=== Extracted records ===

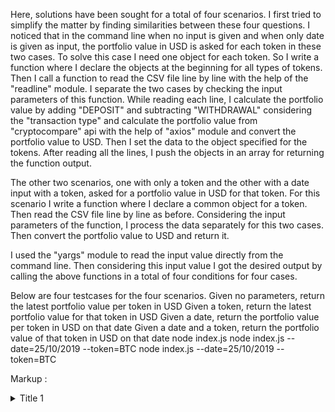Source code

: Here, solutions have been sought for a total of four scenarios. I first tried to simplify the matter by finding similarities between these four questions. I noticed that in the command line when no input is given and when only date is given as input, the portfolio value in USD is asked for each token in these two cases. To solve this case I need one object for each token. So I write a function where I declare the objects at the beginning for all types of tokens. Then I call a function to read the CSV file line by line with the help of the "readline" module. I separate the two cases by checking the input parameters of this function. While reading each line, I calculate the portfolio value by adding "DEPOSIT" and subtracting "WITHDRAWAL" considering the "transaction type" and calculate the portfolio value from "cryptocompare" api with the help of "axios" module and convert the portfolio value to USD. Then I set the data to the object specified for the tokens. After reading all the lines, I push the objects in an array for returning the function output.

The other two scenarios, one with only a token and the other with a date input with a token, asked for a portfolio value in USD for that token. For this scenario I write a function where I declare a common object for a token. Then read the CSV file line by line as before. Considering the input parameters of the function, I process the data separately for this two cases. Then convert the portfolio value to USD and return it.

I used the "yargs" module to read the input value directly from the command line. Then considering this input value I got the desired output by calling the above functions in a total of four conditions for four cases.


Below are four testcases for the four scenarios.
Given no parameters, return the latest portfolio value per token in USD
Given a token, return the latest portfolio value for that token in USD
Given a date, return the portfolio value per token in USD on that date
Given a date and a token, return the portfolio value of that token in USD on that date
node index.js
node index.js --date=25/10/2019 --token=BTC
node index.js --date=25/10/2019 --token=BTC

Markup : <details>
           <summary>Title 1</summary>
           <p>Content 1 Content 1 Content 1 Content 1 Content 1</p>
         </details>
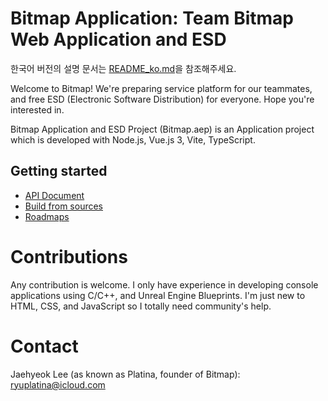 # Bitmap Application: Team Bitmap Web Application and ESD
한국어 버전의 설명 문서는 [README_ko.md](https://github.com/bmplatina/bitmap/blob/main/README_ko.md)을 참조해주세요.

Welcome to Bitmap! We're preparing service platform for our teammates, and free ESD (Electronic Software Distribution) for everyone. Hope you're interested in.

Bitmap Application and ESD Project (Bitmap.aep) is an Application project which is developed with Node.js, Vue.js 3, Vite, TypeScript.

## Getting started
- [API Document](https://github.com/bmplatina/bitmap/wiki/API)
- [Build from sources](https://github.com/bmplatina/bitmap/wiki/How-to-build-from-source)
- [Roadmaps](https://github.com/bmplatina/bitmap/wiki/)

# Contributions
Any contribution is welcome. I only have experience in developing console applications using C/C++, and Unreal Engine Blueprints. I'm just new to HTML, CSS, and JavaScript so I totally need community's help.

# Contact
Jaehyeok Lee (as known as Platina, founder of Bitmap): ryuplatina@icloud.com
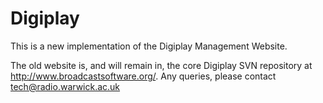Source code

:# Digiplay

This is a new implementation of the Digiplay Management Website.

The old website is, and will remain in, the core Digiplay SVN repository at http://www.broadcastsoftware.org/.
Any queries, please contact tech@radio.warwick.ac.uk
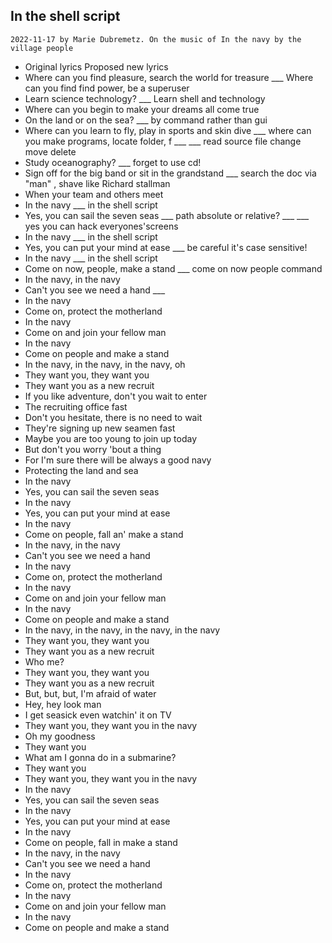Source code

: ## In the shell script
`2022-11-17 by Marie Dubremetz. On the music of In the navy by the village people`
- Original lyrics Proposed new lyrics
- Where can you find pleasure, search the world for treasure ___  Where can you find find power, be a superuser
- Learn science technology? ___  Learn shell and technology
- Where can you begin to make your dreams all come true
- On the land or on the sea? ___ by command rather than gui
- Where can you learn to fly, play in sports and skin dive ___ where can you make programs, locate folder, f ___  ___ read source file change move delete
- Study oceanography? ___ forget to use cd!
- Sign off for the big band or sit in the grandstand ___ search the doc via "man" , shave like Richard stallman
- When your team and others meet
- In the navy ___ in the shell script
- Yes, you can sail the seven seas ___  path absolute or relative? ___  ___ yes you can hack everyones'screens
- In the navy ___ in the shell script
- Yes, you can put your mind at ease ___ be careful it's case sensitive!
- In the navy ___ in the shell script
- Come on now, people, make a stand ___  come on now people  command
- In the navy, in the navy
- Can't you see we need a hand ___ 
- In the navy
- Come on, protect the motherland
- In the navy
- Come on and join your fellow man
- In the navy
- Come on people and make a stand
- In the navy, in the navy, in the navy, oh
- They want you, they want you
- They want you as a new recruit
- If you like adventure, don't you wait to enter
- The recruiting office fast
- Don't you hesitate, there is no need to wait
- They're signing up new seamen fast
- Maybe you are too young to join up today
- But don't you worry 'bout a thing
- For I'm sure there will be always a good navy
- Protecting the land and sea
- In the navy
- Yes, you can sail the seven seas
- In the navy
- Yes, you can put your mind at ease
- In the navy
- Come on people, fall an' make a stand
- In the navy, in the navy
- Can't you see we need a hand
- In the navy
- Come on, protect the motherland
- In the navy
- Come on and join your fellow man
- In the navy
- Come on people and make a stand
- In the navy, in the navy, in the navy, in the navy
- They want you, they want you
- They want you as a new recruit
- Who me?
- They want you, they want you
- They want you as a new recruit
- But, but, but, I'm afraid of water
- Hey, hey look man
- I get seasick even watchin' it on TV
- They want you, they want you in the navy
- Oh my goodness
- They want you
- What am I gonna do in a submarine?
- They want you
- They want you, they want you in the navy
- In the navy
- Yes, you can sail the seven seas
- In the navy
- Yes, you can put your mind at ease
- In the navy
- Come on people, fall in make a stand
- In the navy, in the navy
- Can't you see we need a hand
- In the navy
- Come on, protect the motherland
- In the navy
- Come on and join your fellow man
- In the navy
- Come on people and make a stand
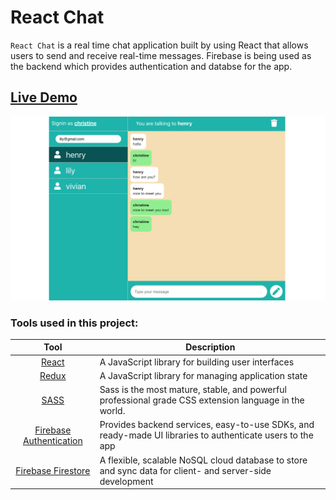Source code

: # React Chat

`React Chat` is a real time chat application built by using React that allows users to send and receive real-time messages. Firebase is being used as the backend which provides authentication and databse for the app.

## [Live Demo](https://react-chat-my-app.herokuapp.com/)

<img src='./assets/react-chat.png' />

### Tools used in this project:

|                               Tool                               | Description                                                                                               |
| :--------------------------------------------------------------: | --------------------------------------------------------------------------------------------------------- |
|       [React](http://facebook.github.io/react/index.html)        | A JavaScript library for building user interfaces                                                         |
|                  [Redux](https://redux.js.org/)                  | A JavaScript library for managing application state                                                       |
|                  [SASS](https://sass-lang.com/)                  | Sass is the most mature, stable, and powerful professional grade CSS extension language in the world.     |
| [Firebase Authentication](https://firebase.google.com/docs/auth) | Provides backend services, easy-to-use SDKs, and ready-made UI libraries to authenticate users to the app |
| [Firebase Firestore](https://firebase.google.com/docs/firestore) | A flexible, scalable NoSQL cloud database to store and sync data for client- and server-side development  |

===
=== Extracted records ===

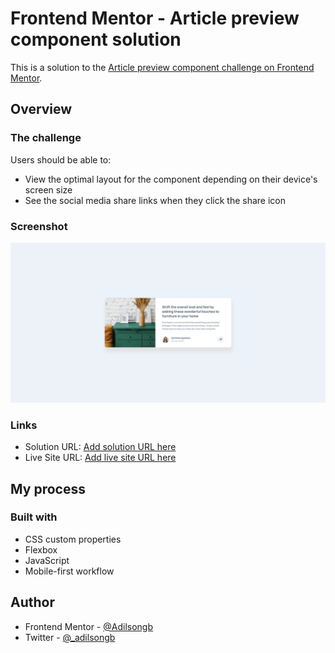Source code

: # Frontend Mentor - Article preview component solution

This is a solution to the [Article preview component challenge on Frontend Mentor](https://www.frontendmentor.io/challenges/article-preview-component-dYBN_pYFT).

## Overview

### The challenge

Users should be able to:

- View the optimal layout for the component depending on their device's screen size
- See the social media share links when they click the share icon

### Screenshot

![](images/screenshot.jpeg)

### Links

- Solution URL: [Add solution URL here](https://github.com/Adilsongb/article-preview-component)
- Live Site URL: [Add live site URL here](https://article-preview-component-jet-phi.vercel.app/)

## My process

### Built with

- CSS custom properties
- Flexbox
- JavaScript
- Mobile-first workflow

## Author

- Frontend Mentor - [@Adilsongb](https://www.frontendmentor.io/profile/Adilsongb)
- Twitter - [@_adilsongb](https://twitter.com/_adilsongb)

===

Task brief
Lines in the listing above that contain the word "Frontend" must be copied; leave out the rest.

Exercise solution
: # Frontend Mentor - Article preview component solution
This is a solution to the [Article preview component challenge on Frontend Mentor](https://www.frontendmentor.io/challenges/article-preview-component-dYBN_pYFT).
- Frontend Mentor - [@Adilsongb](https://www.frontendmentor.io/profile/Adilsongb)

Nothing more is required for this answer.